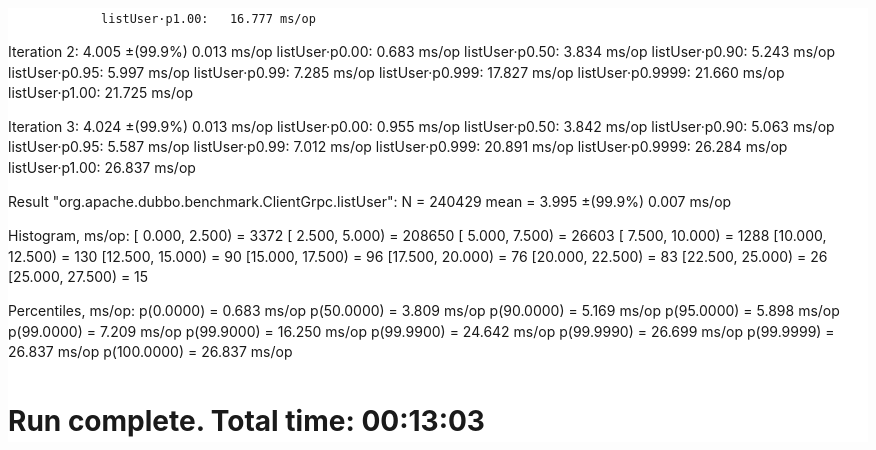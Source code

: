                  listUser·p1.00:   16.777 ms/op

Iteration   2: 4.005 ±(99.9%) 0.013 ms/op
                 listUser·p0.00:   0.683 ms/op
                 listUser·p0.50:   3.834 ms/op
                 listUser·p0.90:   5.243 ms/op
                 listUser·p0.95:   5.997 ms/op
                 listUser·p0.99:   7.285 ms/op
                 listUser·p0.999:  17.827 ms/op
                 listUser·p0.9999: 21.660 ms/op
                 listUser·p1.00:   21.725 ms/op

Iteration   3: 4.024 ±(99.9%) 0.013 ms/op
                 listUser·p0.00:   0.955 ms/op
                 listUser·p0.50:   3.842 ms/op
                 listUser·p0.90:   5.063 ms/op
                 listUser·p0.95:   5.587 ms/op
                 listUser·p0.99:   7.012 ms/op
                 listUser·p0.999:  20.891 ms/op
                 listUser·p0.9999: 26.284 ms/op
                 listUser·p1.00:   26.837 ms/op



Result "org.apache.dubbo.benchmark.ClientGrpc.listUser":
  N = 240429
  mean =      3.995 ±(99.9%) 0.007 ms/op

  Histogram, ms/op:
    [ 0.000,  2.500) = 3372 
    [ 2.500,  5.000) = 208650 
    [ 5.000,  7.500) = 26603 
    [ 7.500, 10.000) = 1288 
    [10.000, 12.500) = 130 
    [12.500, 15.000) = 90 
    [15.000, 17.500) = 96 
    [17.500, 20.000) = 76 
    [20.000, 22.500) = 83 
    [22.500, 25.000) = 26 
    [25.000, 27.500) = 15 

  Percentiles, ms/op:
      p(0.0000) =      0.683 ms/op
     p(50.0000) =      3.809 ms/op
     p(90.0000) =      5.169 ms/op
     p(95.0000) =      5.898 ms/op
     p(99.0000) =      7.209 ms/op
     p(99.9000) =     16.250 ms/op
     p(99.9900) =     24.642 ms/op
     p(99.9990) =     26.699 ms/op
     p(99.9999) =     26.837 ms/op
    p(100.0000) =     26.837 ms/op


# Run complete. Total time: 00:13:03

-*-

#### Problem to work on
Take the line with "[22.500, 25.000) = 26" and every line after it in the data, and please reproduce them exactly, leaving out all other lines.

#### Task answer
    [22.500, 25.000) = 26 
    [25.000, 27.500) = 15 

  Percentiles, ms/op:
      p(0.0000) =      0.683 ms/op
     p(50.0000) =      3.809 ms/op
     p(90.0000) =      5.169 ms/op
     p(95.0000) =      5.898 ms/op
     p(99.0000) =      7.209 ms/op
     p(99.9000) =     16.250 ms/op
     p(99.9900) =     24.642 ms/op
     p(99.9990) =     26.699 ms/op
     p(99.9999) =     26.837 ms/op
    p(100.0000) =     26.837 ms/op


# Run complete. Total time: 00:13:03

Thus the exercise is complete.